## Problem to solve
Give the entries again, precisely as they were written.
--- START ---
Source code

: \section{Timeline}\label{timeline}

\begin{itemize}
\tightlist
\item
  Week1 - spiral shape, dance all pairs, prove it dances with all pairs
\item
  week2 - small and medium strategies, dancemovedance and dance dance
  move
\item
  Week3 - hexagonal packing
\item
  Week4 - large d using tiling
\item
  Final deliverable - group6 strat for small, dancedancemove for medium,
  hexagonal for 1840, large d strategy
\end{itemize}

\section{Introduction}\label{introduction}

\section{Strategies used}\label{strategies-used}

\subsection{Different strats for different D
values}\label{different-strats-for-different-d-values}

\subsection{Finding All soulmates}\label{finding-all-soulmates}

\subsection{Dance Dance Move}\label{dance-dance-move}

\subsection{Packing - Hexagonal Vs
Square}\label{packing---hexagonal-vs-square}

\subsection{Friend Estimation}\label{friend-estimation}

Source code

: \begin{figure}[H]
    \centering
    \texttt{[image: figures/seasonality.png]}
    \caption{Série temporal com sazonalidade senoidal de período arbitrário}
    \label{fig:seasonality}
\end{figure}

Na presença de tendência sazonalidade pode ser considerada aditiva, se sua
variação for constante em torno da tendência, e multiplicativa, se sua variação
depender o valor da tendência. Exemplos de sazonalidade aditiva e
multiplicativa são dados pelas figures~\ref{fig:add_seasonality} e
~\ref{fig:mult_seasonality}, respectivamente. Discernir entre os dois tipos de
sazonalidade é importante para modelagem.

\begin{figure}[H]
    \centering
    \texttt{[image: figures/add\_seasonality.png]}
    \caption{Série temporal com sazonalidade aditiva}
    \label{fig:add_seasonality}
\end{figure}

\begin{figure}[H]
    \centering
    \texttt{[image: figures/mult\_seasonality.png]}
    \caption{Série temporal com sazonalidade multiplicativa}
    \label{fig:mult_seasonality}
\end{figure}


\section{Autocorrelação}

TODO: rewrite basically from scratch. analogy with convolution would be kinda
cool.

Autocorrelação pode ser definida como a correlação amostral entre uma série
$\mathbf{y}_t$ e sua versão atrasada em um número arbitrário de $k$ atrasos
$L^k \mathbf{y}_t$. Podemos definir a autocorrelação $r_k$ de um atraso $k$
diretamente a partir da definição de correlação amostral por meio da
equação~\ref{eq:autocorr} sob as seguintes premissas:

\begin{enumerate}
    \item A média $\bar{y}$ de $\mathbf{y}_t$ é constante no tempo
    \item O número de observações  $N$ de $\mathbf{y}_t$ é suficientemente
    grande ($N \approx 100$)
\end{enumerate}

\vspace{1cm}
--- END ---
## Answer area
Source code

: \section{Timeline}\label{timeline}

\begin{itemize}
\tightlist
\item
  Week1 - spiral shape, dance all pairs, prove it dances with all pairs
\item
  week2 - small and medium strategies, dancemovedance and dance dance
  move
\item
  Week3 - hexagonal packing
\item
  Week4 - large d using tiling
\item
  Final deliverable - group6 strat for small, dancedancemove for medium,
  hexagonal for 1840, large d strategy
\end{itemize}

\section{Introduction}\label{introduction}

\section{Strategies used}\label{strategies-used}

\subsection{Different strats for different D
values}\label{different-strats-for-different-d-values}

\subsection{Finding All soulmates}\label{finding-all-soulmates}

\subsection{Dance Dance Move}\label{dance-dance-move}

\subsection{Packing - Hexagonal Vs
Square}\label{packing---hexagonal-vs-square}

\subsection{Friend Estimation}\label{friend-estimation}

Source code

: \begin{figure}[H]
    \centering
    \texttt{[image: figures/seasonality.png]}
    \caption{Série temporal com sazonalidade senoidal de período arbitrário}
    \label{fig:seasonality}
\end{figure}

Na presença de tendência sazonalidade pode ser considerada aditiva, se sua
variação for constante em torno da tendência, e multiplicativa, se sua variação
depender o valor da tendência. Exemplos de sazonalidade aditiva e
multiplicativa são dados pelas figures~\ref{fig:add_seasonality} e
~\ref{fig:mult_seasonality}, respectivamente. Discernir entre os dois tipos de
sazonalidade é importante para modelagem.

\begin{figure}[H]
    \centering
    \texttt{[image: figures/add\_seasonality.png]}
    \caption{Série temporal com sazonalidade aditiva}
    \label{fig:add_seasonality}
\end{figure}

\begin{figure}[H]
    \centering
    \texttt{[image: figures/mult\_seasonality.png]}
    \caption{Série temporal com sazonalidade multiplicativa}
    \label{fig:mult_seasonality}
\end{figure}


\section{Autocorrelação}

TODO: rewrite basically from scratch. analogy with convolution would be kinda
cool.

Autocorrelação pode ser definida como a correlação amostral entre uma série
$\mathbf{y}_t$ e sua versão atrasada em um número arbitrário de $k$ atrasos
$L^k \mathbf{y}_t$. Podemos definir a autocorrelação $r_k$ de um atraso $k$
diretamente a partir da definição de correlação amostral por meio da
equação~\ref{eq:autocorr} sob as seguintes premissas:

\begin{enumerate}
    \item A média $\bar{y}$ de $\mathbf{y}_t$ é constante no tempo
    \item O número de observações  $N$ de $\mathbf{y}_t$ é suficientemente
    grande ($N \approx 100$)
\end{enumerate}

\vspace{1cm}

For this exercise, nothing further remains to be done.